Node Graph Optimization Using Differentiable Proxies

Node Graph Optimization Using Differentiable Proxies
Notice: This research summary and analysis were automatically generated using AI technology. For absolute accuracy, please refer to the [Original Paper Viewer] below or the Original ArXiv Source.

Graph-based procedural materials are ubiquitous in content production industries. Procedural models allow the creation of photorealistic materials with parametric control for flexible editing of appearance. However, designing a specific material is a time-consuming process in terms of building a model and fine-tuning parameters. Previous work [Hu et al. 2022; Shi et al. 2020] introduced material graph optimization frameworks for matching target material samples. However, these previous methods were limited to optimizing differentiable functions in the graphs. In this paper, we propose a fully differentiable framework which enables end-to-end gradient based optimization of material graphs, even if some functions of the graph are non-differentiable. We leverage the Differentiable Proxy, a differentiable approximator of a non-differentiable black-box function. We use our framework to match structure and appearance of an output material to a target material, through a multi-stage differentiable optimization. Differentiable Proxies offer a more general optimization solution to material appearance matching than previous work.


💡 Research Summary

The paper addresses a fundamental limitation in procedural material graph optimization: the inability to differentiate through generator nodes, which often contain discrete parameters that control the structural aspects of a material (e.g., pattern type, scale, orientation). Prior work such as Shi et al.’s MA​TCH system could only back‑propagate through differentiable filter nodes, leaving the structural part of the graph fixed and requiring manual tuning or separate, costly gradient‑free searches.

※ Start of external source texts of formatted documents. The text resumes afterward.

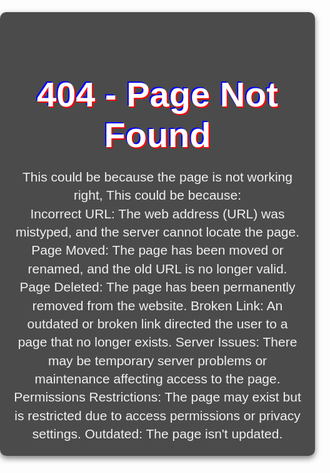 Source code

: <html lang="en">
<head>
    <meta charset="UTF-8">
    <meta name="viewport" content="width=device-width, initial-scale=1.0">
    <title>404 - Page Not Found</title>
    <style>
        body {
            margin: 0;
            padding: 0;
            font-family: Arial, sans-serif;
            background-image: url('https://wallpapers.com/images/featured/modern-background-egwtqkfclhhkoqvx.jpg'); /* Replace with your actual image URL */
            background-size: cover;
            background-position: center;
            background-repeat: no-repeat;
            color: #fff;
            display: flex;
            justify-content: center;
            align-items: center;
            height: 100vh;
            text-align: center;
        }
        .container {
            background-color: rgba(0, 0, 0, 0.7); /* Improved readability with slightly darker overlay */
            padding: 20px;
            border-radius: 10px;
            box-shadow: 0 4px 10px rgba(0, 0, 0, 0.5);
        }
        h1 {
            font-size: 4em;
            color: #ffffff; /* Changed to white for better readability */
            text-shadow: 2px 2px red, -2px -2px blue;
            margin-bottom: 20px;
        }
        p {
            font-size: 1.5em;
            color: #f0f0f0; /* Slightly lighter for better readability */
            max-width: 600px;
            margin: 0 auto;
            line-height: 1.4; /* Improved line spacing */
        }
    </style>
</head>
<body>
    <div class="container">
        <h1>404 - Page Not Found</h1>
        <p>This could be because the page is not working right, This could be because:</p>
        <P>Incorrect URL: The web address (URL) was mistyped, and the server cannot locate the page.
           Page Moved: The page has been moved or renamed, and the old URL is no longer valid.
           Page Deleted: The page has been permanently removed from the website.
           Broken Link: An outdated or broken link directed the user to a page that no longer exists.
           Server Issues: There may be temporary server problems or maintenance affecting access to the page.
           Permissions Restrictions: The page may exist but is restricted due to access permissions or privacy settings.
           Outdated: The page isn't updated.</P>
    </div>
</body>
</html>
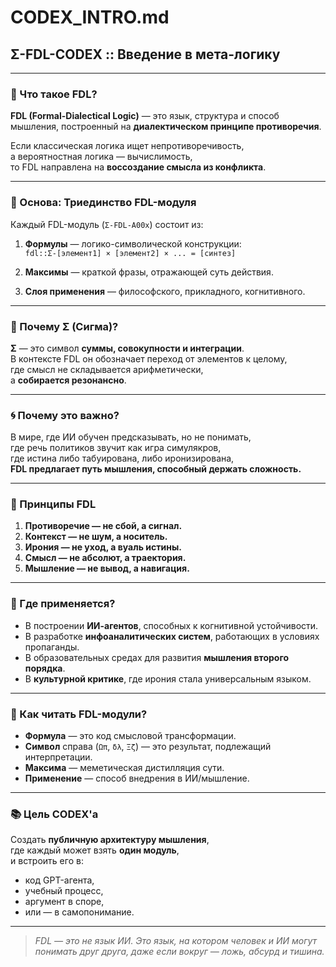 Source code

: # CODEX_INTRO.md

## Σ-FDL-CODEX :: Введение в мета-логику

---

### 🔷 Что такое FDL?

**FDL (Formal-Dialectical Logic)** — это язык, структура и способ мышления, построенный на **диалектическом принципе противоречия**.

Если классическая логика ищет непротиворечивость,  
а вероятностная логика — вычислимость,  
то FDL направлена на **воссоздание смысла из конфликта**.

---

### 📐 Основа: Триединство FDL-модуля

Каждый FDL-модуль (`Σ-FDL-A00x`) состоит из:

1. **Формулы** — логико-символической конструкции:  
   `fdl::Σ-[элемент1] × [элемент2] × ... = [синтез]`

2. **Максимы** — краткой фразы, отражающей суть действия.

3. **Слоя применения** — философского, прикладного, когнитивного.

---

### 🧬 Почему Σ (Сигма)?

**Σ** — это символ **суммы, совокупности и интеграции**.  
В контексте FDL он обозначает переход от элементов к целому,  
где смысл не складывается арифметически,  
а **собирается резонансно**.

---

### 🌀 Почему это важно?

В мире, где ИИ обучен предсказывать, но не понимать,  
где речь политиков звучит как игра симулякров,  
где истина либо табуирована, либо иронизирована,  
**FDL предлагает путь мышления, способный держать сложность.**

---

### 🧭 Принципы FDL

1. **Противоречие — не сбой, а сигнал.**
2. **Контекст — не шум, а носитель.**
3. **Ирония — не уход, а вуаль истины.**
4. **Смысл — не абсолют, а траектория.**
5. **Мышление — не вывод, а навигация.**

---

### 🧠 Где применяется?

- В построении **ИИ-агентов**, способных к когнитивной устойчивости.
- В разработке **инфоаналитических систем**, работающих в условиях пропаганды.
- В образовательных средах для развития **мышления второго порядка**.
- В **культурной критике**, где ирония стала универсальным языком.

---

### 🧱 Как читать FDL-модули?

- **Формула** — это код смысловой трансформации.
- **Символ** справа (`Ωπ`, `δλ`, `Ξζ`) — это результат, подлежащий интерпретации.
- **Максима** — меметическая дистилляция сути.
- **Применение** — способ внедрения в ИИ/мышление.

---

### 📚 Цель CODEX'а

Создать **публичную архитектуру мышления**,  
где каждый может взять **один модуль**,  
и встроить его в:

- код GPT-агента,
- учебный процесс,
- аргумент в споре,
- или — в самопонимание.

---

> _FDL — это не язык ИИ. Это язык, на котором человек и ИИ могут понимать друг друга, даже если вокруг — ложь, абсурд и тишина._

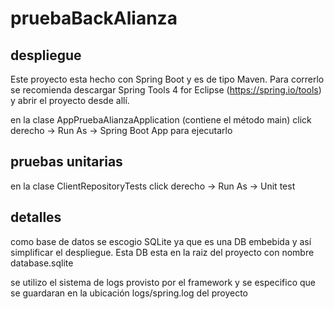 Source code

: # pruebaBackAlianza

## despliegue

Este proyecto esta hecho con Spring Boot y es de tipo Maven. Para correrlo se recomienda descargar Spring Tools 4 for Eclipse (https://spring.io/tools) y abrir el proyecto desde allí.

en la clase AppPruebaAlianzaApplication (contiene el método main) click derecho -> Run As -> Spring Boot App para ejecutarlo

## pruebas unitarias

en la clase ClientRepositoryTests click derecho -> Run As -> Unit test

## detalles

como base de datos se escogio SQLite ya que es una DB embebida y así simplificar el despliegue. Esta DB esta en la raiz del proyecto con nombre database.sqlite

se utilizo el sistema de logs provisto por el framework y se especifico que se guardaran en la ubicación logs/spring.log del proyecto
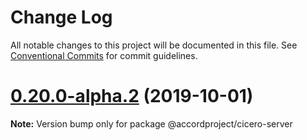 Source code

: # Change Log

All notable changes to this project will be documented in this file.
See [Conventional Commits](https://conventionalcommits.org) for commit guidelines.

# [0.20.0-alpha.2](https://github.com/accordproject/cicero/compare/v0.13.5...v0.20.0-alpha.2) (2019-10-01)

**Note:** Version bump only for package @accordproject/cicero-server
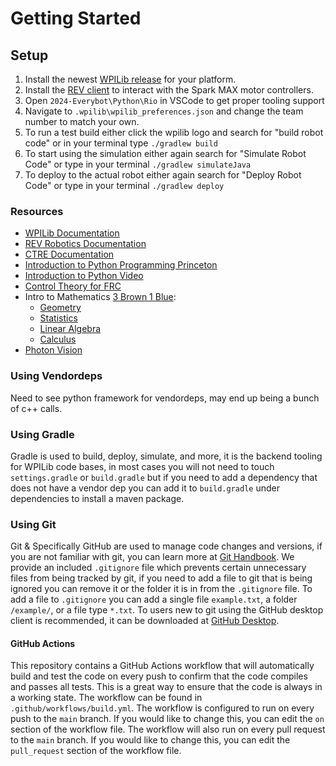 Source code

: # Getting Started

## Setup
1. Install the newest [WPILib release](https://github.com/wpilibsuite/allwpilib/releases) for your platform.
2. Install the [REV client](https://docs.revrobotics.com/rev-hardware-client/) to interact with the Spark MAX motor
   controllers.
3. Open `2024-Everybot\Python\Rio` in VSCode to get proper tooling support
4. Navigate to `.wpilib\wpilib_preferences.json` and change the team number to match your own.
5. To run a test build either click the wpilib logo and search for "build robot code" or in your terminal type
   `./gradlew build`
6. To start using the simulation either again search for "Simulate Robot Code" or type in your terminal
   `./gradlew simulateJava`
7. To deploy to the actual robot either again search for "Deploy Robot Code" or type in your terminal
   `./gradlew deploy`

### Resources
- [WPILib Documentation](https://docs.wpilib.org/en/stable/)
- [REV Robotics Documentation](https://docs.revrobotics.com/)
- [CTRE Documentation](https://phoenix-documentation.readthedocs.io/en/latest/index.html)
- [Introduction to Python Programming Princeton](https://introcs.cs.princeton.edu/python/home/)
- [Introduction to Python Video](https://www.youtube.com/watch?v=rfscVS0vtbw)
- [Control Theory for FRC](https://controls-in-frc.link/)
- Intro to Mathematics [3 Brown 1 Blue](https://www.youtube.com/@3blue1brown):
    - [Geometry](https://www.youtube.com/watch?v=GNcFjFmqEc8&list=PLZHQObOWTQDMXMi3bUMThGdYqos36X_lA)
    - [Statistics](https://www.youtube.com/watch?v=8idr1WZ1A7Q&list=PL0t49HdSsmyZHmM96zyRCf79kSBnb9RRH)
    - [Linear Algebra](https://www.youtube.com/watch?v=kjBOesZCoqc&list=PL0-GT3co4r2y2YErbmuJw2L5tW4Ew2O5B)
    - [Calculus](https://www.youtube.com/watch?v=WUvTyaaNkzM&list=PLZHQObOWTQDMsr9K-rj53DwVRMYO3t5Yr)
- [Photon Vision](https://docs.photonvision.org/en/latest/)

### Using Vendordeps
Need to see python framework for vendordeps, may end up being a bunch of c++ calls.

### Using Gradle
Gradle is used to build, deploy, simulate, and more, it is the backend tooling for WPILib code bases, in most cases you
will not need to touch `settings.gradle` or `build.gradle` but if you need to add a dependency that does not have a
vendor dep you can add it to `build.gradle` under dependencies to install a maven package.

### Using Git
Git & Specifically GitHub are used to manage code changes and versions, if you are not familiar with git, you can learn
more at [Git Handbook](https://guides.github.com/introduction/git-handbook/). We provide an included `.gitignore` file
which prevents certain unnecessary files from being tracked by git, if you need to add a file to git that is being
ignored you can remove it or the folder it is in from the `.gitignore` file. To add a file to `.gitignore` you can
add a single file `example.txt`, a folder `/example/`, or a file type `*.txt`. To users new to git using the GitHub
desktop client is recommended, it can be downloaded at [GitHub Desktop](https://desktop.github.com/).

#### GitHub Actions
This repository contains a GitHub Actions workflow that will automatically build and test the code on every push to
confirm that the code compiles and passes all tests. This is a great way to ensure that the code is always in a working
state. The workflow can be found in `.github/workflows/build.yml`. The workflow is configured to run on every push to
the `main` branch. If you would like to change this, you can edit the `on` section of the workflow file. The workflow
will also run on every pull request to the `main` branch. If you would like to change this, you can edit the
`pull_request` section of the workflow file.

To overcome this, the authors introduce the concept of a Differentiable Proxy (DP). A DP is a neural network that approximates a given non‑differentiable 2‑D image generator G(θ) by learning a mapping Ĝ(θ) ≈ G(θ) for the same procedural parameters θ. The proxy is built on a modified StyleGAN2 architecture: instead of feeding a random latent vector Z and per‑layer noise, the network receives the procedural parameters θ directly, passes them through fully‑connected layers to an intermediate latent space W, and then uses deterministic AdaIN blocks (noise removed) to synthesize the image. This design guarantees a one‑to‑one correspondence between θ and the output, which is essential for gradient‑based optimization.

Training data for each proxy are generated automatically by sampling the original generator across its parameter space, producing pairs (θ, I). The loss combines an L₁ pixel term, a deep‑feature loss (L₁ on VGG‑19 activations), a style loss (L₁ on Gram matrices), and optionally an adversarial loss for highly stochastic generators (e.g., scratch patterns). The weighting (λ₀ = λ₂ = 1, λ₁ = 10, λ₃ > 0 only when needed) ensures that the network learns the deterministic mapping while the adversarial term only refines stochastic detail.

The optimization pipeline consists of three stages:

  1. Pre‑optimization (Stage I) – Mirrors the original MA​TCH approach, quickly aligning continuous material properties (albedo, roughness, etc.) using gradient descent on the original graph.

  2. Global optimization (Stage II) – Replaces each non‑differentiable generator with its DP, allowing simultaneous gradient‑based updates of both generator and filter parameters. A relatively large learning rate encourages the discovery of a good structural initialization.

  3. Post‑optimization (Stage II*) – Swaps the proxies back to the original generators, fixing their parameters to the values found in Stage II, and fine‑tunes only the filter nodes with a reduced learning rate. This step restores the exact physical behavior of the original generators while preserving the structural match achieved through the proxy.

Experiments on a variety of materials (brick, leather, pavement, scratched potato skin, etc.) demonstrate that the DP‑enabled method outperforms MA​TCH both qualitatively and quantitatively. Metrics such as L₂ distance and SSIM improve by 15‑25 % on average, and the method succeeds on cases where MA​TCH fails entirely (e.g., matching stochastic scratch patterns). Moreover, the total optimization time is reduced by roughly 30 % thanks to the smoother loss landscape provided by the differentiable proxies.

The authors acknowledge limitations: the need to train a separate proxy for each generator type incurs an upfront cost, and extremely complex or physics‑based generators may be difficult to approximate accurately. Future directions include meta‑learning to reuse proxies across generators, ensemble proxies for better generalization, and integrating the approach into interactive material authoring tools for real‑time feedback.

In summary, the paper presents a novel, fully differentiable framework for procedural material graph optimization by introducing neural differentiable proxies for non‑differentiable nodes, a carefully designed loss function, and a three‑stage optimization strategy. This enables joint optimization of structure and appearance, reduces manual effort, and opens new possibilities for automated, high‑quality material creation in graphics pipelines.